Margreth Lünenborg: Ja, wir versuchen das knapp jetzt zusammen zu sammeln. Was sehen wir in diesem unterschiedlichen Material? Also ich würde sagen, Journalismus versucht, seine diskursive Autorität aufrechtzuerhalten durch Muster, die er etabliert hat, die Distanz und eher affektive Dämpfung erzeugen: die blaue Wand, die einzelne herausgestellte Figur, die Autorität des Sprechens über das Ereignis, diese genaue Form der Ruhe, der Dämpfung, Versuch, Journalismus als etabliertes Muster noch fortzuschreiben. Dabei greift er durchaus auf Formen von affective witnessing zurück, aber macht sie dabei als eben distink, als anders gegenüber der eigenen Darstellungslogik sichtbar. Da können wir vielerlei visuell ästhetische Elemente sehen, womit diese Distanz deutlich gemacht wird. Zugleich ist es aber eben genau dieses Muster der Autorität durch affektive Distanz, das in den Fokus rückt im Kampf um Deutungshoheit von Journalismus durch Social Media. Also diese vielfältigen Screenshots, die Ani gezeigt hat, die genau diesen Modus des Zeigens zum Gegenstand der Empörung, der Herabwürdigung, der Beschimpfung werden lassen. Das heißt, die affektive Intensität des Deutungskampfes in Social Media affiziert dabei aber offensichtlich eben auch Nutzer und Nutzerinnen und birgt damit ein erhebliches Potenzial zur Mobilisierung. Auf Twitter haben wir ganz klar sehen können, dass etablierte Medien dort nur ein schmales Segment der kommunikativen Akteure im gesamten Ensemble sind. Und Twitter gilt in Deutschland nach wie vor als ein - wir glauben es kaum mit dem Material - aber durchaus als ein Elite Medium, das in akademischen Kreisen und journalistischen Kreisen sehr weit verbreitet ist. In politischen Kreisen auch noch, aber eben kein everyday medium, wie es Facebook ist. Gleichwohl, in diesen Arenen spielt Journalismus allenfalls eine Rolle im Ensemble, diverse andere Akteure mit ganz offenkundig antagonistischen Kräften, die da als affektive Kräfte wirksam werden. Das ist es von unserer Seite. Vielen Dank für die Aufmerksamkeit.

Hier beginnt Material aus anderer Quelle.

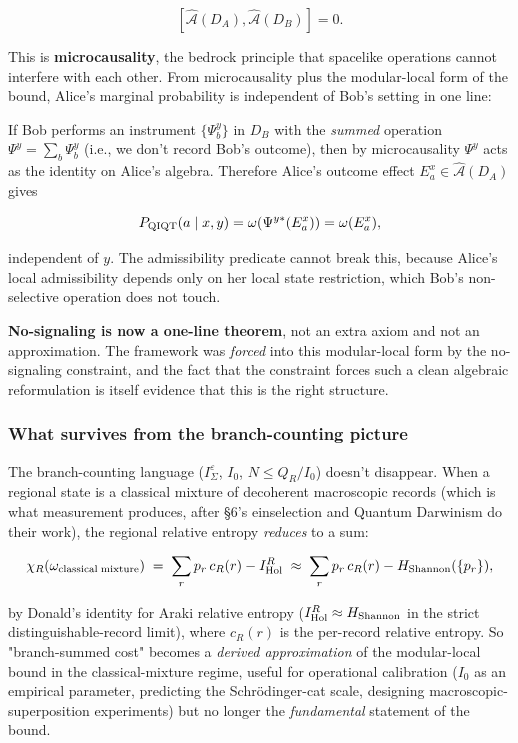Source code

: \documentclass[11pt,a4paper]{article}
\begin{document}
\[
[\hat{\mathcal{A}}(D_A), \hat{\mathcal{A}}(D_B)] = 0.
\]

This is \textbf{microcausality}, the bedrock principle that spacelike operations cannot interfere with each other. From microcausality plus the modular-local form of the bound, Alice's marginal probability is independent of Bob's setting in one line:

If Bob performs an instrument $\{\Psi_b^y\}$ in $D_B$ with the \emph{summed} operation $\Psi^y = \sum_b \Psi_b^y$ (i.e., we don't record Bob's outcome), then by microcausality $\Psi^y$ acts as the identity on Alice's algebra. Therefore Alice's outcome effect $E_a^x \in \hat{\mathcal{A}}(D_A)$ gives

\[
P_{\rm QIQT}(a \mid x, y) = \omega(\Psi^{y*}(E_a^x)) = \omega(E_a^x),
\]

independent of $y$. The admissibility predicate cannot break this, because Alice's local admissibility depends only on her local state restriction, which Bob's non-selective operation does not touch.

\textbf{No-signaling is now a one-line theorem}, not an extra axiom and not an approximation. The framework was \emph{forced} into this modular-local form by the no-signaling constraint, and the fact that the constraint forces such a clean algebraic reformulation is itself evidence that this is the right structure.

\subsubsection{What survives from the branch-counting picture}

The branch-counting language ($I_\Sigma^\varepsilon$, $I_0$, $N \le Q_R/I_0$) doesn't disappear. When a regional state is a classical mixture of decoherent macroscopic records (which is what measurement produces, after §6's einselection and Quantum Darwinism do their work), the regional relative entropy \emph{reduces} to a sum:

\[
\chi_R(\omega_{\rm classical\;mixture}) \;=\; \sum_r p_r\, c_R(r) - I_{\rm Hol}^R \;\approx\; \sum_r p_r\, c_R(r) - H_{\rm Shannon}(\{p_r\}),
\]

by Donald's identity for Araki relative entropy ($I_{\rm Hol}^R \approx H_{\rm Shannon}$ in the strict distinguishable-record limit), where $c_R(r)$ is the per-record relative entropy. So "branch-summed cost" becomes a \emph{derived approximation} of the modular-local bound in the classical-mixture regime, useful for operational calibration ($I_0$ as an empirical parameter, predicting the Schrödinger-cat scale, designing macroscopic-superposition experiments) but no longer the \emph{fundamental} statement of the bound.
\end{document}
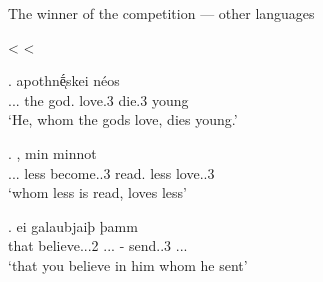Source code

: \documentclass[xcolor=dvipsnames,10pt]{beamer}
\begin{document}
\begin{frame}{The winner of the competition --- other languages}

\pause

 <  < 

\pause

\exg.     apothnḗͅskei néos\\
...\textcolor{LimeGreen}{} the god. love.3\textcolor{LimeGreen}{\scsub{[acc]}} die.3\textcolor{Turquoise}{\scsub{[nom]}} young\\
`He, whom the gods love, dies young.' \label{ex:ag-nom-acc}

\pause

\exg.    , min minnot\\
...\textcolor{red}{} less become..3 read.\textcolor{red}{\scsub{[dat]}} less love..3\textcolor{Turquoise}{\scsub{[nom]}}\\
`whom less is read, loves less' \label{ex:ohg-nom-dat}

\pause

\exg. ei galaubjaiþ þamm   \\
that believe...2\textcolor{red}{\scsub{[dat]}} ...\textcolor{red}{} - {send}..3\textcolor{LimeGreen}{\scsub{[acc]}} ...\\
`that you believe in him whom he sent' \label{ex:gothic-dat-acc}

\end{frame}
\end{document}
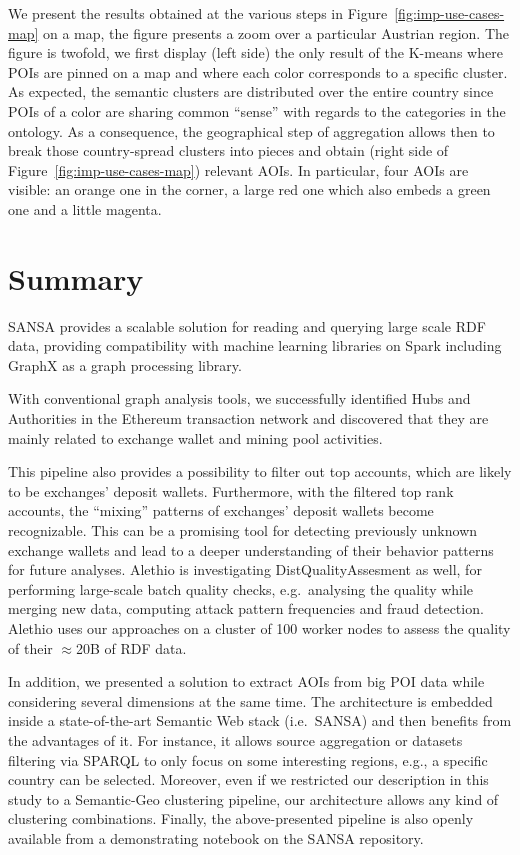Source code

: We present the results obtained at the various steps in Figure~\ref{fig:imp-use-cases-map} on a map, the figure presents a zoom over a particular Austrian region. The figure is twofold, we first display (left side) the only result of the K-means where \gls{POI}s are pinned on a map and where each color corresponds to a specific cluster. As expected, the semantic clusters are distributed over the entire country since \gls{POI}s of a color are sharing common ``sense'' with regards to the categories in the ontology. As a consequence, the geographical step of aggregation allows then to break those country-spread clusters into pieces and obtain (right side of Figure~\ref{fig:imp-use-cases-map}) relevant \gls{AOI}s. In particular, four \gls{AOI}s are visible: an orange one in the corner, a large red one which also embeds a green one and a little magenta.


\section{Summary}
SANSA provides a scalable solution for reading and querying large scale \gls{RDF} data, providing compatibility with machine learning libraries on Spark including GraphX as a graph processing library.

With conventional graph analysis tools, we successfully identified Hubs and Authorities in the Ethereum transaction network and discovered that they are mainly related to exchange wallet and mining pool activities.

This pipeline also provides a possibility to filter out top accounts, which are likely to be exchanges' deposit wallets. 
Furthermore, with the filtered top rank accounts, the ``mixing'' patterns of exchanges' deposit wallets become recognizable. 
This can be a promising tool for detecting previously unknown exchange wallets and lead to a deeper understanding of their behavior patterns for future analyses.
Alethio is investigating DistQualityAssesment as well, for performing large-scale batch quality checks, e.g.~analysing the quality while merging new data, computing attack pattern frequencies and fraud detection. 
Alethio uses our approaches on a cluster of 100 worker nodes to assess the quality of their $\approx$20B of RDF data.

In addition, we presented a solution to extract \gls{AOI}s from big POI data while considering several dimensions at the same time. The architecture is embedded inside a state-of-the-art Semantic Web stack (i.e.~SANSA) and then benefits from the advantages of it. For instance, it allows source aggregation or datasets filtering via \gls{SPARQL} to only focus on some interesting regions, e.g., a specific country can be selected. 
Moreover, even if we restricted our description in this study to a Semantic-Geo clustering pipeline, our architecture allows any kind of clustering combinations.
Finally, the above-presented pipeline is also openly available from a demonstrating notebook on the SANSA repository.
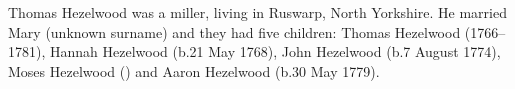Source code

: 
Thomas Hezelwood was a miller, living in Ruswarp, North Yorkshire. He married Mary (unknown surname) and they had five children: Thomas Hezelwood (1766--1781), Hannah Hezelwood (b.21 May 1768), John Hezelwood (b.7 August 1774), Moses Hezelwood () and Aaron Hezelwood (b.30 May 1779). \cite{THezelwoodChildren}
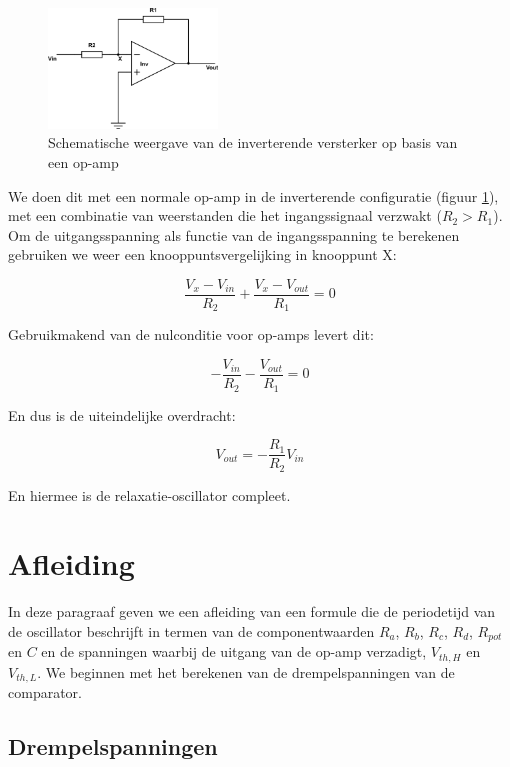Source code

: \documentclass{report}
\begin{document}
\begin{figure}
	\centering
	\includegraphics[width=0.4\textwidth]{inverterende-versterker.png}
	\caption{Schematische weergave van de inverterende versterker op basis van een op-amp}
	\label{fig:inv-ver}
\end{figure}

We doen dit met een normale op-amp in de inverterende configuratie (figuur \ref{fig:inv-ver}), met een combinatie van weerstanden die het ingangssignaal verzwakt ($R_{2}>R_{1}$). Om de uitgangsspanning als functie van de ingangsspanning te berekenen gebruiken we weer een knooppuntsvergelijking in knooppunt X:

$$\frac{V_{x}-V_{in}}{R_{2}} +\frac{V_{x}-V_{out}}{R_{1}} = 0$$

\noindent
Gebruikmakend van de nulconditie voor op-amps levert dit:

$$-\frac{V_{in}}{R_{2}} - \frac{V_{out}}{R_{1}} = 0$$

\noindent
En dus is de uiteindelijke overdracht:

\begin{equation}
	V_{out} = -\frac{R_{1}}{R_{2}}V_{in}
	\label{eq:inv-ver}
\end{equation}

\noindent
En hiermee is de relaxatie-oscillator compleet.

\section{Afleiding}

In deze paragraaf geven we een afleiding van een formule die de periodetijd van de oscillator beschrijft in termen van de componentwaarden $R_{a}$, $R_{b}$, $R_{c}$, $R_{d}$, $R_{pot}$ en $C$ en de spanningen waarbij de uitgang van de op-amp verzadigt, $V_{th,H}$ en $V_{th,L}$. We beginnen met het berekenen van de drempelspanningen van de comparator.

\subsection{Drempelspanningen}
\end{document}
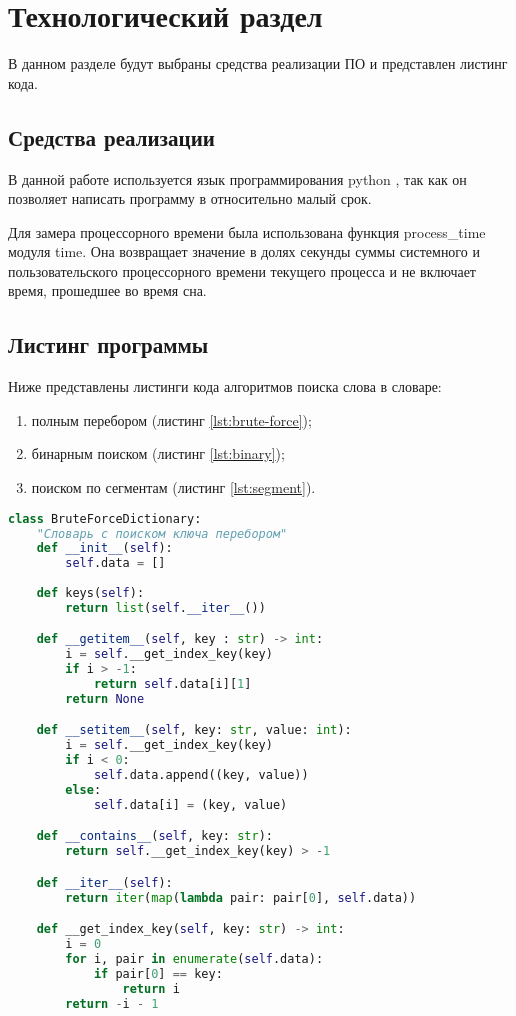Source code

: \chapter{ Технологический раздел}
\label{cha:technological}

    В данном разделе будут выбраны средства реализации ПО и представлен листинг кода. 

    \section{Средства реализации}
        В данной работе используется язык программирования python \cite{c-sharp}, так как
        он позволяет написать программу в относительно малый срок.

        Для замера процессорного времени была использована функция process\_time модуля time.
        Она возвращает значение в долях секунды суммы системного и пользовательского процессорного времени текущего процесса и 
        не включает время, прошедшее во время сна.

    \section{Листинг программы}
        Ниже представлены листинги кода алгоритмов поиска слова в словаре:
        \begin{enumerate}
            \item полным перебором (листинг \ref{lst:brute-force});
            \item бинарным поиском (листинг \ref{lst:binary});
            \item поиском по сегментам (листинг \ref{lst:segment}).
        \end{enumerate}
        
        \begin{lstlisting}[language=python, label=lst:brute-force, caption=Реализация алгоритма поиска слов в словаре полным перебором]
class BruteForceDictionary:
    "Словарь с поиском ключа перебором"
    def __init__(self):
        self.data = []
    
    def keys(self):
        return list(self.__iter__())

    def __getitem__(self, key : str) -> int:
        i = self.__get_index_key(key)
        if i > -1:
            return self.data[i][1]
        return None

    def __setitem__(self, key: str, value: int):
        i = self.__get_index_key(key)
        if i < 0:
            self.data.append((key, value))
        else:
            self.data[i] = (key, value)

    def __contains__(self, key: str):
        return self.__get_index_key(key) > -1

    def __iter__(self):
        return iter(map(lambda pair: pair[0], self.data))

    def __get_index_key(self, key: str) -> int:
        i = 0
        for i, pair in enumerate(self.data):
            if pair[0] == key:
                return i
        return -i - 1
        \end{lstlisting}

Jan Slaby: Bravo! Ja, vielen Dank! Das war super interessant und super spannend und unheimlich reich an Aspekten, eine fundierte empirische theoretische Übung und ein Thema, das uns glaub ich alle nicht kalt lassen kann. Insofern gehe ich mal schwer davon aus, dass es einige Fragen und Kommentare gibt. Wir machen es wie immer: die Meldung bitte über den Chat, die Chatfunktion bei Webex einfach vielleicht ein "M" reinschreiben für "Meldung". Dann gibt's eine automatische Frageliste. Wenn sich in den nächsten 15 Sekunden niemand meldet, fange ich an. Ich weiß nicht, ob das den Vortragenden so gefällt. Da kommen die Meldungen. Da prasseln sie einfach nur so auf uns zu. Also wenn jetzt Franziska das nicht als Wortmeldung verstanden wissen will, dann wäre Josefine laut Chat dran. Bitteschön, einfach unmuten und sprechen.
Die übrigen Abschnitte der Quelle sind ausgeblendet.